--- WHAT TO DO ---
List each line of the data that holds the word "Google".

Data entries:
· · ·
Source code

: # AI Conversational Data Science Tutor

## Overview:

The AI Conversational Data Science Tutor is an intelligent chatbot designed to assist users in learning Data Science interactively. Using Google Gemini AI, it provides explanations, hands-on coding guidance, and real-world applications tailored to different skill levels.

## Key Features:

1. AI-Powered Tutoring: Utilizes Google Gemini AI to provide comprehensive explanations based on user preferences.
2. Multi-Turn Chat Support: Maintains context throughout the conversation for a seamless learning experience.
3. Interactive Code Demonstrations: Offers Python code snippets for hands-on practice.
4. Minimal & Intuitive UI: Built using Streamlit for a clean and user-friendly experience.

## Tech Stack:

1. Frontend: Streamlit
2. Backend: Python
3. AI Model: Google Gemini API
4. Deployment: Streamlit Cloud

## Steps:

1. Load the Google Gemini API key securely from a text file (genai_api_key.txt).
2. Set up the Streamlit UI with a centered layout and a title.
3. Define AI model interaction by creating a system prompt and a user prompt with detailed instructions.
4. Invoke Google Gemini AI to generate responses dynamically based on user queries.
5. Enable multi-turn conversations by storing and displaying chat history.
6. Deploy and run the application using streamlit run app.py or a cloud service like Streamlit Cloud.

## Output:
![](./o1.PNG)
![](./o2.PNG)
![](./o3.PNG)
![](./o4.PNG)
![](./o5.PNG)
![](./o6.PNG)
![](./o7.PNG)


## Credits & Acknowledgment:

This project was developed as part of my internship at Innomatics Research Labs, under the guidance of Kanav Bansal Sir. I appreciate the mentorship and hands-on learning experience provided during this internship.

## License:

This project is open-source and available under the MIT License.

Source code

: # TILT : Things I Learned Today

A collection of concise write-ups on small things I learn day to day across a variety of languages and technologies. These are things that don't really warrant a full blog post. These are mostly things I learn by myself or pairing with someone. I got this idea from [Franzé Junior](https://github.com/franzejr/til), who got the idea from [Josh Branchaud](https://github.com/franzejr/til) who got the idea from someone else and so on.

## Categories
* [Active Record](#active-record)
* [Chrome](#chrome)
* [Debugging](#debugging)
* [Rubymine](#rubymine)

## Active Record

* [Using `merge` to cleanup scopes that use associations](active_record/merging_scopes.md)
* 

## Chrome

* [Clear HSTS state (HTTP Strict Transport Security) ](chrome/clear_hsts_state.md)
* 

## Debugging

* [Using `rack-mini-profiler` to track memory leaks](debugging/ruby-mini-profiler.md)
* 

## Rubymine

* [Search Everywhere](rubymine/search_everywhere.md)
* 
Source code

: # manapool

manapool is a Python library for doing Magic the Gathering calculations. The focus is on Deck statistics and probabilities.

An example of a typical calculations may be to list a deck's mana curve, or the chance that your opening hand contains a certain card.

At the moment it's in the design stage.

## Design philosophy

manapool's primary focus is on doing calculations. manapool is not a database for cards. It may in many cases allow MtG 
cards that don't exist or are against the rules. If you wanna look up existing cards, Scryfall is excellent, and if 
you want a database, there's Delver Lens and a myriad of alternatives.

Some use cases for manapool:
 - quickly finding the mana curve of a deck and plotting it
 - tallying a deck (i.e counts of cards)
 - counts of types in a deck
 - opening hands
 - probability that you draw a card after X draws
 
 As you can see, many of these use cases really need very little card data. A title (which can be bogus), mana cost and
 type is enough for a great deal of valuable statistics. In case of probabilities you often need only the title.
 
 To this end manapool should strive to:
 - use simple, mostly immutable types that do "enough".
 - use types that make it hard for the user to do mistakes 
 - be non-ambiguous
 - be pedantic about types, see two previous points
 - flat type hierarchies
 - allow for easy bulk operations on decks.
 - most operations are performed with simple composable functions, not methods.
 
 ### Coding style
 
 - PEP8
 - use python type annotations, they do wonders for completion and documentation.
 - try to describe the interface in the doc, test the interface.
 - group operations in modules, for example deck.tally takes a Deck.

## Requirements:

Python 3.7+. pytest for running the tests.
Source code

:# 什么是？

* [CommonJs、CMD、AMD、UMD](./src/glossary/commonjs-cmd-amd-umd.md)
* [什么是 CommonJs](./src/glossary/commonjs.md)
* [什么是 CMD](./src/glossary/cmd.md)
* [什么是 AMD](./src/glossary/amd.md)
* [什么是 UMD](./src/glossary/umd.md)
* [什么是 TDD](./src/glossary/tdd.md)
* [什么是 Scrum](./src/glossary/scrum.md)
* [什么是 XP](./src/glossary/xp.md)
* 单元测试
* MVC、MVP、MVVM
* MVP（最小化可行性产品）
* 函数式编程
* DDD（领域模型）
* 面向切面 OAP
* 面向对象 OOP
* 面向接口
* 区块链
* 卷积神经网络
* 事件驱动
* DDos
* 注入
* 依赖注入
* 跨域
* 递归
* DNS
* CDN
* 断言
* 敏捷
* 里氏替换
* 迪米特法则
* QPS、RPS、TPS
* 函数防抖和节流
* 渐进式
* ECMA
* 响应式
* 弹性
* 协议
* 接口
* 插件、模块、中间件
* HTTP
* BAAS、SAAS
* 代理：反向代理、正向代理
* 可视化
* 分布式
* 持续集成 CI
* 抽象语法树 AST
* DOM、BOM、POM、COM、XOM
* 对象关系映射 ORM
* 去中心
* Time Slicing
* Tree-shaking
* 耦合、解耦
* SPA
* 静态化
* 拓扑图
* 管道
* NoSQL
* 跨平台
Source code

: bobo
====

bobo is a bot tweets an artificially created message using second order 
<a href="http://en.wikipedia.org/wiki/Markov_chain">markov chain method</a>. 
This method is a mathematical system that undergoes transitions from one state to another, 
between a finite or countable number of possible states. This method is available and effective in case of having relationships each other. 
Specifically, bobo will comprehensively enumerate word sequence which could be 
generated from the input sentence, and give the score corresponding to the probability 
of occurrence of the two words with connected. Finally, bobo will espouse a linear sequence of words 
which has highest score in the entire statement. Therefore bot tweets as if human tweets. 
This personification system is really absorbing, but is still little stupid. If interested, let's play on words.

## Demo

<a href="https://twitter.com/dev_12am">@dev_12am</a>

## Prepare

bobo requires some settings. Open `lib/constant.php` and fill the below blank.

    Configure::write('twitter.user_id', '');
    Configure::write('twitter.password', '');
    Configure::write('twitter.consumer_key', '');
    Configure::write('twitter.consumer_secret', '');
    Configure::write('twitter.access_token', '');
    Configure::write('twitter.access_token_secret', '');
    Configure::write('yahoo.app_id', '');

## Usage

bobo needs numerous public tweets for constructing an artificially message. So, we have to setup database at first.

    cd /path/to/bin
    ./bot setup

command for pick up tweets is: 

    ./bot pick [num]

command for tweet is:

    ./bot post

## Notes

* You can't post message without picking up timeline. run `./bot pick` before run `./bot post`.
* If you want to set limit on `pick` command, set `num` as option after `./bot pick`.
· · ·
--- ANSWER AREA ---
The AI Conversational Data Science Tutor is an intelligent chatbot designed to assist users in learning Data Science interactively. Using Google Gemini AI, it provides explanations, hands-on coding guidance, and real-world applications tailored to different skill levels.
1. AI-Powered Tutoring: Utilizes Google Gemini AI to provide comprehensive explanations based on user preferences.
3. AI Model: Google Gemini API
1. Load the Google Gemini API key securely from a text file (genai_api_key.txt).
4. Invoke Google Gemini AI to generate responses dynamically based on user queries.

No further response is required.